**Source records:**
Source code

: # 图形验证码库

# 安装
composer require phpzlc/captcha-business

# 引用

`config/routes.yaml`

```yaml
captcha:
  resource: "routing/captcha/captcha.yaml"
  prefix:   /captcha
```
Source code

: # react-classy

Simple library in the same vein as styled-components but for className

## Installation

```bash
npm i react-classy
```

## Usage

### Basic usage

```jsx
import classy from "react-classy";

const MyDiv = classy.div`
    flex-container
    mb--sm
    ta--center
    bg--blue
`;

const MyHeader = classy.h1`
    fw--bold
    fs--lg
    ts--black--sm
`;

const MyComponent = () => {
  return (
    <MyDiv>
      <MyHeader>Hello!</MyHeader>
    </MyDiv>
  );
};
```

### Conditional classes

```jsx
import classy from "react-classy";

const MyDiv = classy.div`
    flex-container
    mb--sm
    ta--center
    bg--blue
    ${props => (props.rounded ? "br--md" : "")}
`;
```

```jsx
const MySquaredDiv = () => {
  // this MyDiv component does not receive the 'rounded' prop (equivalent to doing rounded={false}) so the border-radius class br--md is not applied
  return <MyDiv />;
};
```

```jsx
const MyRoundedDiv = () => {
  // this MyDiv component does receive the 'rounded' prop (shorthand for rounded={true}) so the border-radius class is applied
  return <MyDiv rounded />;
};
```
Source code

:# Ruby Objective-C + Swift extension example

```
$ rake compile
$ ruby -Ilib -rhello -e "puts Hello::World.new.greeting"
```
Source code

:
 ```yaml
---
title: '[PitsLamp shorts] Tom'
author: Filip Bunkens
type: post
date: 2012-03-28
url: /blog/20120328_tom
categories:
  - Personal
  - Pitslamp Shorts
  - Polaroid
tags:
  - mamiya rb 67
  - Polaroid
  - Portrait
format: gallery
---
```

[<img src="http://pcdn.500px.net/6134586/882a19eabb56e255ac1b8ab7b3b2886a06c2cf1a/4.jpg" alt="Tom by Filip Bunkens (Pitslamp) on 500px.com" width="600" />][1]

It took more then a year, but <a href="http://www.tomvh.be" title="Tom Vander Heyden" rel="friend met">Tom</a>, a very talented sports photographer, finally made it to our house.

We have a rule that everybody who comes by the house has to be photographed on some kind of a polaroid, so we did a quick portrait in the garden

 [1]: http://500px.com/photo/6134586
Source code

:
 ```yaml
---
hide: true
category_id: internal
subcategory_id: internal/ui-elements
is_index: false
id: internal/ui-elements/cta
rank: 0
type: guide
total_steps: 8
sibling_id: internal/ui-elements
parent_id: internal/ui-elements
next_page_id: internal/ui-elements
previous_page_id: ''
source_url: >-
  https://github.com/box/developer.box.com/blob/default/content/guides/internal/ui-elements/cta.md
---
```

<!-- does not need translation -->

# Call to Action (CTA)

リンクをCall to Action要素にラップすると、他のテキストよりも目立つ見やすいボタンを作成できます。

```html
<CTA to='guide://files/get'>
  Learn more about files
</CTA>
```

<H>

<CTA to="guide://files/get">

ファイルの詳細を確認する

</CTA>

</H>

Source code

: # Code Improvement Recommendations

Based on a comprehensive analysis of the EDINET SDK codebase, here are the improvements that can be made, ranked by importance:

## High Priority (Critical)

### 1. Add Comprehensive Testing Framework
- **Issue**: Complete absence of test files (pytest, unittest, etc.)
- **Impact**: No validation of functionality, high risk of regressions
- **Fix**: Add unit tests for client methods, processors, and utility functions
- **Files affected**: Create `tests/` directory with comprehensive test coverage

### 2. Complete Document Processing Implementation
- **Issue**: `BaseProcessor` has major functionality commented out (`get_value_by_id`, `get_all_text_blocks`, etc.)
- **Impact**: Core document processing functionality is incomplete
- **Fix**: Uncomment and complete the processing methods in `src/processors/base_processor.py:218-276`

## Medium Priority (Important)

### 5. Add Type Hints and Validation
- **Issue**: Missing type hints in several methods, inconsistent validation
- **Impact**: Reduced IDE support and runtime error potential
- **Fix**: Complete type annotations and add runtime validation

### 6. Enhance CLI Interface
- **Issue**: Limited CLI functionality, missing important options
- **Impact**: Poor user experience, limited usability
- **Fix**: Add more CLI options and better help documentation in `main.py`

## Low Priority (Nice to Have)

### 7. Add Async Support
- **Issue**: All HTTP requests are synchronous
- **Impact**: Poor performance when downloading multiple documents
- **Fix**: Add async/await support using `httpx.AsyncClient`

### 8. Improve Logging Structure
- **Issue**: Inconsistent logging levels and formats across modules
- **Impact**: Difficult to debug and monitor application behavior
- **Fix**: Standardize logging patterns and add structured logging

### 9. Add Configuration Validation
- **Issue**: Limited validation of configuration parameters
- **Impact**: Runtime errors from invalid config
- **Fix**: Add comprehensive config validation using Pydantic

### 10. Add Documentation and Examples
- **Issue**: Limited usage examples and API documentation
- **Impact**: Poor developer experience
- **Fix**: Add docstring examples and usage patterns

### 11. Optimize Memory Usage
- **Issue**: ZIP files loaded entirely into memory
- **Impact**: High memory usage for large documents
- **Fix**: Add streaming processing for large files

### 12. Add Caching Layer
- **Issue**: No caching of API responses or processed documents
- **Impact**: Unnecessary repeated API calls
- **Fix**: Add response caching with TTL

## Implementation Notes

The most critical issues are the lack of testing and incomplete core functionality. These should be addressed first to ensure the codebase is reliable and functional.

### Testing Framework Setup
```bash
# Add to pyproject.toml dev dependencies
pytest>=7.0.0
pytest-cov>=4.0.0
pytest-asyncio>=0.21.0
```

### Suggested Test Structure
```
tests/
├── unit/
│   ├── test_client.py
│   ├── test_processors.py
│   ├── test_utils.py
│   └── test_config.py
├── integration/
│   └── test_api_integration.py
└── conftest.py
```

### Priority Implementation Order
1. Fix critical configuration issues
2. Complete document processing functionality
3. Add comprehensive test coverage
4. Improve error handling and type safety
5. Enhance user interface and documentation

**What needs to be done:** Each line above is to be copied exactly as written.

**Exercise answer:**
Source code

: # 图形验证码库

# 安装
composer require phpzlc/captcha-business

# 引用

`config/routes.yaml`

```yaml
captcha:
  resource: "routing/captcha/captcha.yaml"
  prefix:   /captcha
```
Source code

: # react-classy

Simple library in the same vein as styled-components but for className

## Installation

```bash
npm i react-classy
```

## Usage

### Basic usage

```jsx
import classy from "react-classy";

const MyDiv = classy.div`
    flex-container
    mb--sm
    ta--center
    bg--blue
`;

const MyHeader = classy.h1`
    fw--bold
    fs--lg
    ts--black--sm
`;

const MyComponent = () => {
  return (
    <MyDiv>
      <MyHeader>Hello!</MyHeader>
    </MyDiv>
  );
};
```

### Conditional classes

```jsx
import classy from "react-classy";

const MyDiv = classy.div`
    flex-container
    mb--sm
    ta--center
    bg--blue
    ${props => (props.rounded ? "br--md" : "")}
`;
```

```jsx
const MySquaredDiv = () => {
  // this MyDiv component does not receive the 'rounded' prop (equivalent to doing rounded={false}) so the border-radius class br--md is not applied
  return <MyDiv />;
};
```

```jsx
const MyRoundedDiv = () => {
  // this MyDiv component does receive the 'rounded' prop (shorthand for rounded={true}) so the border-radius class is applied
  return <MyDiv rounded />;
};
```
Source code

:# Ruby Objective-C + Swift extension example

```
$ rake compile
$ ruby -Ilib -rhello -e "puts Hello::World.new.greeting"
```
Source code

:
 ```yaml
---
title: '[PitsLamp shorts] Tom'
author: Filip Bunkens
type: post
date: 2012-03-28
url: /blog/20120328_tom
categories:
  - Personal
  - Pitslamp Shorts
  - Polaroid
tags:
  - mamiya rb 67
  - Polaroid
  - Portrait
format: gallery
---
```

[<img src="http://pcdn.500px.net/6134586/882a19eabb56e255ac1b8ab7b3b2886a06c2cf1a/4.jpg" alt="Tom by Filip Bunkens (Pitslamp) on 500px.com" width="600" />][1]

It took more then a year, but <a href="http://www.tomvh.be" title="Tom Vander Heyden" rel="friend met">Tom</a>, a very talented sports photographer, finally made it to our house.

We have a rule that everybody who comes by the house has to be photographed on some kind of a polaroid, so we did a quick portrait in the garden

 [1]: http://500px.com/photo/6134586
Source code

:
 ```yaml
---
hide: true
category_id: internal
subcategory_id: internal/ui-elements
is_index: false
id: internal/ui-elements/cta
rank: 0
type: guide
total_steps: 8
sibling_id: internal/ui-elements
parent_id: internal/ui-elements
next_page_id: internal/ui-elements
previous_page_id: ''
source_url: >-
  https://github.com/box/developer.box.com/blob/default/content/guides/internal/ui-elements/cta.md
---
```

<!-- does not need translation -->

# Call to Action (CTA)

リンクをCall to Action要素にラップすると、他のテキストよりも目立つ見やすいボタンを作成できます。

```html
<CTA to='guide://files/get'>
  Learn more about files
</CTA>
```

<H>

<CTA to="guide://files/get">

ファイルの詳細を確認する

</CTA>

</H>

Source code

: # Code Improvement Recommendations

Based on a comprehensive analysis of the EDINET SDK codebase, here are the improvements that can be made, ranked by importance:

## High Priority (Critical)

### 1. Add Comprehensive Testing Framework
- **Issue**: Complete absence of test files (pytest, unittest, etc.)
- **Impact**: No validation of functionality, high risk of regressions
- **Fix**: Add unit tests for client methods, processors, and utility functions
- **Files affected**: Create `tests/` directory with comprehensive test coverage

### 2. Complete Document Processing Implementation
- **Issue**: `BaseProcessor` has major functionality commented out (`get_value_by_id`, `get_all_text_blocks`, etc.)
- **Impact**: Core document processing functionality is incomplete
- **Fix**: Uncomment and complete the processing methods in `src/processors/base_processor.py:218-276`

## Medium Priority (Important)

### 5. Add Type Hints and Validation
- **Issue**: Missing type hints in several methods, inconsistent validation
- **Impact**: Reduced IDE support and runtime error potential
- **Fix**: Complete type annotations and add runtime validation

### 6. Enhance CLI Interface
- **Issue**: Limited CLI functionality, missing important options
- **Impact**: Poor user experience, limited usability
- **Fix**: Add more CLI options and better help documentation in `main.py`

## Low Priority (Nice to Have)

### 7. Add Async Support
- **Issue**: All HTTP requests are synchronous
- **Impact**: Poor performance when downloading multiple documents
- **Fix**: Add async/await support using `httpx.AsyncClient`

### 8. Improve Logging Structure
- **Issue**: Inconsistent logging levels and formats across modules
- **Impact**: Difficult to debug and monitor application behavior
- **Fix**: Standardize logging patterns and add structured logging

### 9. Add Configuration Validation
- **Issue**: Limited validation of configuration parameters
- **Impact**: Runtime errors from invalid config
- **Fix**: Add comprehensive config validation using Pydantic

### 10. Add Documentation and Examples
- **Issue**: Limited usage examples and API documentation
- **Impact**: Poor developer experience
- **Fix**: Add docstring examples and usage patterns

### 11. Optimize Memory Usage
- **Issue**: ZIP files loaded entirely into memory
- **Impact**: High memory usage for large documents
- **Fix**: Add streaming processing for large files

### 12. Add Caching Layer
- **Issue**: No caching of API responses or processed documents
- **Impact**: Unnecessary repeated API calls
- **Fix**: Add response caching with TTL

## Implementation Notes

The most critical issues are the lack of testing and incomplete core functionality. These should be addressed first to ensure the codebase is reliable and functional.

### Testing Framework Setup
```bash
# Add to pyproject.toml dev dependencies
pytest>=7.0.0
pytest-cov>=4.0.0
pytest-asyncio>=0.21.0
```

### Suggested Test Structure
```
tests/
├── unit/
│   ├── test_client.py
│   ├── test_processors.py
│   ├── test_utils.py
│   └── test_config.py
├── integration/
│   └── test_api_integration.py
└── conftest.py
```

### Priority Implementation Order
1. Fix critical configuration issues
2. Complete document processing functionality
3. Add comprehensive test coverage
4. Improve error handling and type safety
5. Enhance user interface and documentation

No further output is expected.